And terrorists may not even have to crack open those domes to do real damage.
ROCHELLE BECKER:
There's heavy, thick, steel-reinforced concrete walls over the reactors themselves. But, between the reactors sits the soft underbelly of the nuclear industry. And, that's the spent fuel pools.
BRANCACCIO: After nuclear fuel is used up, it is really hot and really radioactive. So when the fuel rods are taken out of the reactors, they are placed in deep pools of cooling water known as spent fuel pools.
There are spent fuel pools at every one of the one hundred three nuclear reactors across the country where more than forty-four thousand metric tons of radioactive waste have been building up for decades.
All those pools lie outside the containment domes. Most, like the ones at diablo canyon, are buried in the ground. But at thirty-two nuclear plants, mostly on the East Coast, the pools are not buried at all instead, they're elevated above ground. The fear is, if terrorists were ever able to drain the cooling water from the pools.
ROCHELLE BECKER:
You don't have a blow up. You don't have a meltdown. What you have is a fire that you can't contain that is full of radioactive smoke. It is a frightening situation. They don't know how to deal with it. So, they say, "It can't happen."
BRANCACCIO: The NRC says the release of radiation from a spent fuel pool is unlikely.
MICHAEL WEBER (NRC):
It's important to remember the spent fuel pools where the spent fuel is stored are very robust structures. They are typically well within the plant. There's safety programs in place to protect that spent fuel.
BRANCACCIO: So, could all this talk about terrorist attacks just be the latest tactic of anti-nuclear activists?
BRANCACCIO: Is that the case with you, Rochelle? That essentially you just can't stand nuclear power as an idea. And that the terrorist concerns are really just another excuse to oppose the plants?
ROCHELLE BECKER: They're not another excuse. They're another reason. And, I think those aren't the same word. I think that the biggest problem at a nuclear power plant is what we are leaving our children: high-level, radioactive waste. That is not the legacy that anyone should be leaving. The National Academy of Sciences says this has to be isolated for 300,000 years.
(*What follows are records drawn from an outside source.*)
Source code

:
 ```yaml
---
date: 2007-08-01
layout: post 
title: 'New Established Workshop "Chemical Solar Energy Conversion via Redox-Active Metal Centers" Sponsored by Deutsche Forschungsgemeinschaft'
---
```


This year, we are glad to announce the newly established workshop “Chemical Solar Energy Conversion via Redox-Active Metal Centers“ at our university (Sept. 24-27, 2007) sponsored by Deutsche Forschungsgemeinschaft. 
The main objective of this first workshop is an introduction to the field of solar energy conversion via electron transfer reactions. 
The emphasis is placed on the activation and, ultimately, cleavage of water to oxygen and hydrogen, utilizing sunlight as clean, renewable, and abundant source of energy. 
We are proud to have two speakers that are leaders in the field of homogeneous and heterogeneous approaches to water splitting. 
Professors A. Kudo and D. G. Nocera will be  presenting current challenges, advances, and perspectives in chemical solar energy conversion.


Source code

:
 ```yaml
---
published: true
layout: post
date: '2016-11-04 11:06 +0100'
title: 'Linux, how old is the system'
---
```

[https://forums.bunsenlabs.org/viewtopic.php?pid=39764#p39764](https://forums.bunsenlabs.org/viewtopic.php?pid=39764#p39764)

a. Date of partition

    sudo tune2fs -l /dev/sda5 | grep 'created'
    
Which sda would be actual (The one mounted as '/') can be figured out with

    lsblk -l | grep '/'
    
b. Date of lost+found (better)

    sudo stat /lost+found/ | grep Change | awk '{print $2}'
DAVID BRANCACCIO: The waste.
ROCHELLE BECKER: The waste. So, it's subject to terrorism, earthquakes, human error for 300,000 years.
So, yes, I would love to see this nuclear power plant shut down. I would never lie to anybody and say that's not what I would really like. But you shut it down tomorrow and you have 20 years worth of high-level radioactive waste sitting there that needs to be secured.
BRANCACCIO:
Becker and many here at this Mothers for Peace meeting say there's good reason to distrust the assurances of the NRC and the industry. They say when construction started at the Diablo Canyon Nuclear Plant in the 1960s no one knew there was an earthquake fault nearby.
ROCHELLE BECKER: You cannot find a worse place to store high level radioactive waste than the seismically active coast of California.
BRANCACCIO: It took geologists from an oil company to bring that information to everyone's attention.
ROCHELLE BECKER: And did the NRC say; Oh, my God! Thank you so much. We almost finished building a nuclear plant right there in that-- on that site. They said; Nope, couldn't be. Just can't possibly be. We had to raise thousands of dollars again and force the NRC to admit that there was a 7.5 magnitude earthquake fault 2 1/2 miles from the plant. And the plant had to be redesigned.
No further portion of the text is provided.